FIG. 9 is an explanatory view showing pressurization of a work by a C-arm of the welding gun of FIG. 8;

FIG. 10 is a side view showing a conventional spot welding method and its device.

FIG. 11 is an enlarged view of a main part of FIG. 10;

FIG. 12 is a side view showing a conventional spot welding method and its device.

[Explanation of symbols]

 11 Welding robot 19 Welding gun 20 C-arm 21, 25 Electrode 27 Motor 38 Work

Claims (4)

[Claims] 1. A spot welding method using a welding gun having a C-shaped arm, wherein an electrode on a side facing the C-shaped arm is brought into contact with a work and fixed, and then the electrode on the C-shaped arm is moved.

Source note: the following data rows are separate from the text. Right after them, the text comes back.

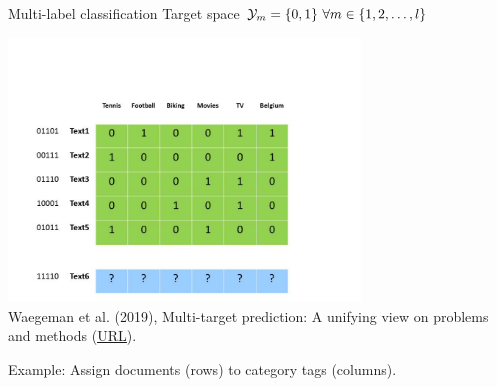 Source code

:\documentclass[11pt,compress,t,notes=noshow, xcolor=table]{beamer}
\begin{document}
\begin{frame}{Multi-label classification}
Target space $\mathcal{Y}_m = \{0,1\} \  \forall m \in \{1, 2, \ldots, l\}$

            


		\begin{center}
			\includegraphics[width=0.7\textwidth,trim = 0 0 100 100,clip]{figure/Slide2} \tiny
			\\ Waegeman et al. (2019), Multi-target prediction:
			A unifying view on problems and methods (\href{https://arxiv.org/pdf/1809.02352.pdf}{\underline{URL}}).
		\end{center}

	Example: Assign documents (rows) to category tags (columns).

\end{frame}
\end{document}
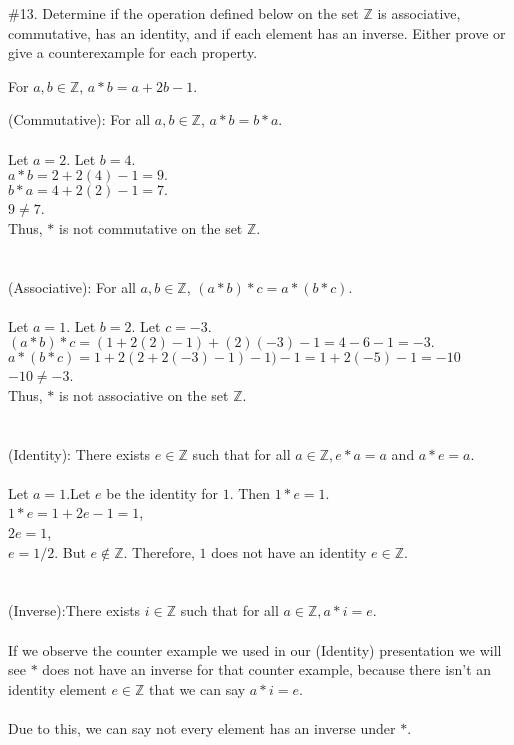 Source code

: \documentclass[11pt]{amsart}
\begin{document}
\vskip 0.4in
\#13. Determine if the operation defined below on the set $\mathbb{Z}$ is associative, commutative, has an identity, and if each element has an inverse. Either prove or give a counterexample for each property.\\
\begin{center}
For $a,b \in \mathbb{Z}$, $a \ast b = a+2b - 1$.\\
\end{center}
\vskip 0.2in
(Commutative): For all $a,b\in \mathbb{Z}$, $a\ast b=b\ast a.$
\\
\\Let $a=2.$ Let $b=4$. 
\\$a\ast b=2+2(4)-1=9.$ 
\\$b\ast a=4+2(2)-1=7.$
\\$9\neq 7$. 
\\Thus, $\ast$ is not commutative on the set $\mathbb{Z}$.
\\
\\
\\(Associative): For all $a,b\in \mathbb{Z}$, $(a\ast b)\ast c=a\ast (b\ast c).$
\\
\\Let $a=1.$ Let $b=2.$ Let $c=-3.$
\\$(a\ast b)\ast c=(1+2(2)-1)+(2)(-3)-1=4-6-1=-3.$
\\$a\ast (b\ast c)=1+2(2+2(-3)-1)-1)-1=1+2(-5)-1=-10$
\\$-10\neq -3$. 
\\Thus, $\ast$ is not associative on the set $\mathbb{Z}.$
\\
\\
\\(Identity): There exists $e\in \mathbb{Z}$ such that for all $a\in \mathbb{Z}, e\ast a=a$ and $a\ast e=a.$
\\
\\Let $a = 1$.Let $e$ be the identity for $1$. Then $1\ast e=1.$
\\$1\ast e= 1+2e-1=1$,
\\$2e=1$,
\\$e=1/2.$ But $e\notin\mathbb{Z}.$ Therefore, $1$ does not have an identity $e \in\mathbb{Z}$.
\\
\\
\\(Inverse):There exists $i\in \mathbb{Z}$ such that for all $a\in\mathbb{Z}, a\ast i=e$.
\\
\\If we observe the counter example we used in our (Identity) presentation we will see $\ast$ does not have an inverse for that counter example, because there isn't an identity element $e\in\mathbb{Z}$ that we can say $a\ast i=e$.
\\
\\Due to this, we can say not every element has an inverse under
 $\ast$.
\end{document}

A spot welding method that presses the workpiece by pressing. 2. The spot welding method according to claim 1, wherein the electrode side opposite to the C-arm is moved by a moving means supported by a robot. 3. The spot welding method according to claim 2, wherein said moving means is formed by a screw feed motor, and detects contact of a workpiece by a motor load. 4. A spot welding apparatus provided with a welding gun having a C-shaped arm, wherein a rod-side electrode fixed in contact with a workpiece prior to the workpiece and the rod-side electrode contact the workpiece. A spot welding apparatus comprising: a C-arm-side electrode that pressurizes a workpiece later; the rod-side electrode side is supported by a robot; and a moving unit that moves the rod-side electrode is provided.